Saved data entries
· · · · ·

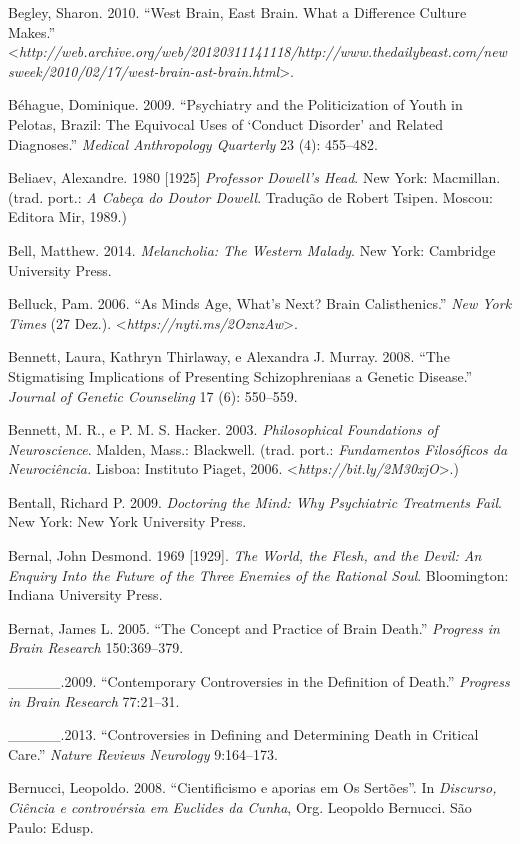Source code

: {\begin{Parskip}
Begley, Sharon. 2010. ``West Brain, East Brain. What a Difference
Culture Makes.''
\textless{}\emph{http://web.archive.org/web/20120311141118/http://www.thedailybeast.com/newsweek/2010/02/17/west-brain-ast-brain.html}\textgreater{}.

Béhague, Dominique. 2009. ``Psychiatry and the Politicization of Youth
in Pelotas, Brazil: The Equivocal Uses of `Conduct Disorder' and Related
Diagnoses.'' \emph{Medical Anthropology Quarterly} 23 (4): 455--482.

Beliaev, Alexandre. 1980 {[}1925{]} \emph{Professor Dowell's Head}. New
York: Macmillan. (trad. port.: \emph{A Cabeça do Doutor Dowell}.
Tradução de Robert Tsipen. Moscou: Editora Mir, 1989.)

Bell, Matthew. 2014. \emph{Melancholia: The Western Malady}. New York:
Cambridge University Press.

Belluck, Pam. 2006. ``As Minds Age, What's Next? Brain Calisthenics.''
\emph{New York Times} (27 Dez.).
\textless{}\emph{https://nyti.ms/2OznzAw}\textgreater{}.

Bennett, Laura, Kathryn Thirlaway, e Alexandra J. Murray. 2008. ``The
Stigmatising Implications of Presenting Schizophreniaas a Genetic
Disease.'' \emph{Journal of Genetic Counseling} 17 (6): 550--559.

Bennett, M. R., e P. M. S. Hacker. 2003. \emph{Philosophical Foundations
of Neuroscience}. Malden, Mass.: Blackwell. (trad. port.:
\emph{Fundamentos Filosóficos da Neurociência.} Lisboa: Instituto
Piaget, 2006.
\textless{}\emph{https://bit.ly/2M30xjO}\textgreater{}.)

Bentall, Richard P. 2009. \emph{Doctoring the Mind: Why Psychiatric
Treatments Fail}. New York: New York University Press.

Bernal, John Desmond. 1969 {[}1929{]}. \emph{The World, the Flesh, and
the Devil: An Enquiry Into the Future of the Three Enemies of the
Rational Soul}. Bloomington: Indiana University Press.

Bernat, James L. 2005. ``The Concept and Practice of Brain Death.''
\emph{Progress in Brain Research} 150:369--379.

\_\_\_\_\_.2009. ``Contemporary Controversies in the Definition of
Death.'' \emph{Progress in Brain Research} 77:21--31.

\_\_\_\_\_.2013. ``Controversies in Defining and Determining Death in
Critical Care.'' \emph{Nature Reviews Neurology} 9:164--173.

Bernucci, Leopoldo. 2008. ``Cientificismo e aporias em Os Sertões''. In
\emph{Discurso, Ciência e controvérsia em Euclides da Cunha}, Org.
Leopoldo Bernucci. São Paulo: Edusp.


\end{Parskip}}
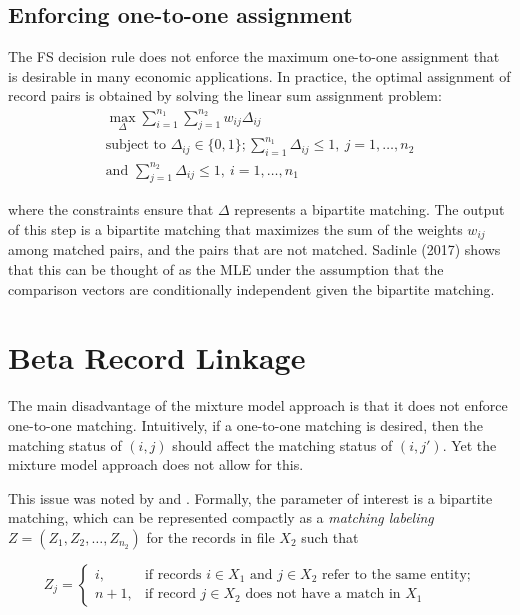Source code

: \documentclass[11pt,reqno]{amsart}
\begin{document}
\subsection{Enforcing one-to-one assignment}

The FS decision rule does not enforce the maximum one-to-one assignment that is desirable in many economic applications.  In practice, the optimal assignment of record pairs is obtained by solving the linear sum assignment problem: 
\begin{gather*}
\max_{\Delta} \sum_{i=1}^{n_1}\sum_{j=1}^{n_2} w_{ij} \Delta_{ij}\\
\text{subject to } \Delta_{ij} \in \{0,1\}; \sum_{i=1}^{n_1} \Delta_{ij} \leq 1, \ j=1, \dots, n_2 \\ \text{and } \sum_{j=1}^{n_2} \Delta_{ij} \leq 1, \ i=1, \dots, n_1 
\end{gather*} 

where the constraints ensure that $\Delta$ represents a bipartite matching.  The output of this step is a bipartite matching that maximizes the sum of the weights $w_{ij}$ among matched pairs, and the pairs that are not matched.  Sadinle (2017) shows that this can be thought of as the MLE under the assumption that the comparison vectors are conditionally independent given the bipartite matching. %

\section{Beta Record Linkage \citep{sadinle_2017}}

The main disadvantage of the mixture model approach is that it does not enforce one-to-one matching.  Intuitively, if a one-to-one matching is desired, then the matching status of $(i,j)$ should affect the matching status of $(i,j')$.  Yet the mixture model approach does not allow for this.  

This issue was noted by \cite{larsen_2005} and \cite{sadinle_2017}.  Formally, the parameter of interest is a bipartite matching, which can be represented compactly as a \textit{matching labeling} $Z= (Z_1, Z_2,\dots, Z_{n_2})$ for the records in file $X_2$ such that

\[ Z_j = \begin{cases} i, & \text{if records $i\in X_1$ and $j\in X_2$ refer to the same entity;} \\
				n+1, & \text{if record $j\in X_2$ does not have a match in $X_1$} \end{cases} \]
\end{document}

· · · · ·

Exercise
Please transcribe all of the records above exactly, leaving out any pictures.

Your solution
Source code

: {\begin{Parskip}
Begley, Sharon. 2010. ``West Brain, East Brain. What a Difference
Culture Makes.''
\textless{}\emph{http://web.archive.org/web/20120311141118/http://www.thedailybeast.com/newsweek/2010/02/17/west-brain-ast-brain.html}\textgreater{}.

Béhague, Dominique. 2009. ``Psychiatry and the Politicization of Youth
in Pelotas, Brazil: The Equivocal Uses of `Conduct Disorder' and Related
Diagnoses.'' \emph{Medical Anthropology Quarterly} 23 (4): 455--482.

Beliaev, Alexandre. 1980 {[}1925{]} \emph{Professor Dowell's Head}. New
York: Macmillan. (trad. port.: \emph{A Cabeça do Doutor Dowell}.
Tradução de Robert Tsipen. Moscou: Editora Mir, 1989.)

Bell, Matthew. 2014. \emph{Melancholia: The Western Malady}. New York:
Cambridge University Press.

Belluck, Pam. 2006. ``As Minds Age, What's Next? Brain Calisthenics.''
\emph{New York Times} (27 Dez.).
\textless{}\emph{https://nyti.ms/2OznzAw}\textgreater{}.

Bennett, Laura, Kathryn Thirlaway, e Alexandra J. Murray. 2008. ``The
Stigmatising Implications of Presenting Schizophreniaas a Genetic
Disease.'' \emph{Journal of Genetic Counseling} 17 (6): 550--559.

Bennett, M. R., e P. M. S. Hacker. 2003. \emph{Philosophical Foundations
of Neuroscience}. Malden, Mass.: Blackwell. (trad. port.:
\emph{Fundamentos Filosóficos da Neurociência.} Lisboa: Instituto
Piaget, 2006.
\textless{}\emph{https://bit.ly/2M30xjO}\textgreater{}.)

Bentall, Richard P. 2009. \emph{Doctoring the Mind: Why Psychiatric
Treatments Fail}. New York: New York University Press.

Bernal, John Desmond. 1969 {[}1929{]}. \emph{The World, the Flesh, and
the Devil: An Enquiry Into the Future of the Three Enemies of the
Rational Soul}. Bloomington: Indiana University Press.

Bernat, James L. 2005. ``The Concept and Practice of Brain Death.''
\emph{Progress in Brain Research} 150:369--379.

\_\_\_\_\_.2009. ``Contemporary Controversies in the Definition of
Death.'' \emph{Progress in Brain Research} 77:21--31.

\_\_\_\_\_.2013. ``Controversies in Defining and Determining Death in
Critical Care.'' \emph{Nature Reviews Neurology} 9:164--173.

Bernucci, Leopoldo. 2008. ``Cientificismo e aporias em Os Sertões''. In
\emph{Discurso, Ciência e controvérsia em Euclides da Cunha}, Org.
Leopoldo Bernucci. São Paulo: Edusp.


\end{Parskip}}
Source code

: \documentclass[11pt,reqno]{amsart}
\begin{document}
\subsection{Enforcing one-to-one assignment}

The FS decision rule does not enforce the maximum one-to-one assignment that is desirable in many economic applications.  In practice, the optimal assignment of record pairs is obtained by solving the linear sum assignment problem: 
\begin{gather*}
\max_{\Delta} \sum_{i=1}^{n_1}\sum_{j=1}^{n_2} w_{ij} \Delta_{ij}\\
\text{subject to } \Delta_{ij} \in \{0,1\}; \sum_{i=1}^{n_1} \Delta_{ij} \leq 1, \ j=1, \dots, n_2 \\ \text{and } \sum_{j=1}^{n_2} \Delta_{ij} \leq 1, \ i=1, \dots, n_1 
\end{gather*} 

where the constraints ensure that $\Delta$ represents a bipartite matching.  The output of this step is a bipartite matching that maximizes the sum of the weights $w_{ij}$ among matched pairs, and the pairs that are not matched.  Sadinle (2017) shows that this can be thought of as the MLE under the assumption that the comparison vectors are conditionally independent given the bipartite matching. %

\section{Beta Record Linkage \citep{sadinle_2017}}

The main disadvantage of the mixture model approach is that it does not enforce one-to-one matching.  Intuitively, if a one-to-one matching is desired, then the matching status of $(i,j)$ should affect the matching status of $(i,j')$.  Yet the mixture model approach does not allow for this.  

This issue was noted by \cite{larsen_2005} and \cite{sadinle_2017}.  Formally, the parameter of interest is a bipartite matching, which can be represented compactly as a \textit{matching labeling} $Z= (Z_1, Z_2,\dots, Z_{n_2})$ for the records in file $X_2$ such that

\[ Z_j = \begin{cases} i, & \text{if records $i\in X_1$ and $j\in X_2$ refer to the same entity;} \\
				n+1, & \text{if record $j\in X_2$ does not have a match in $X_1$} \end{cases} \]
\end{document}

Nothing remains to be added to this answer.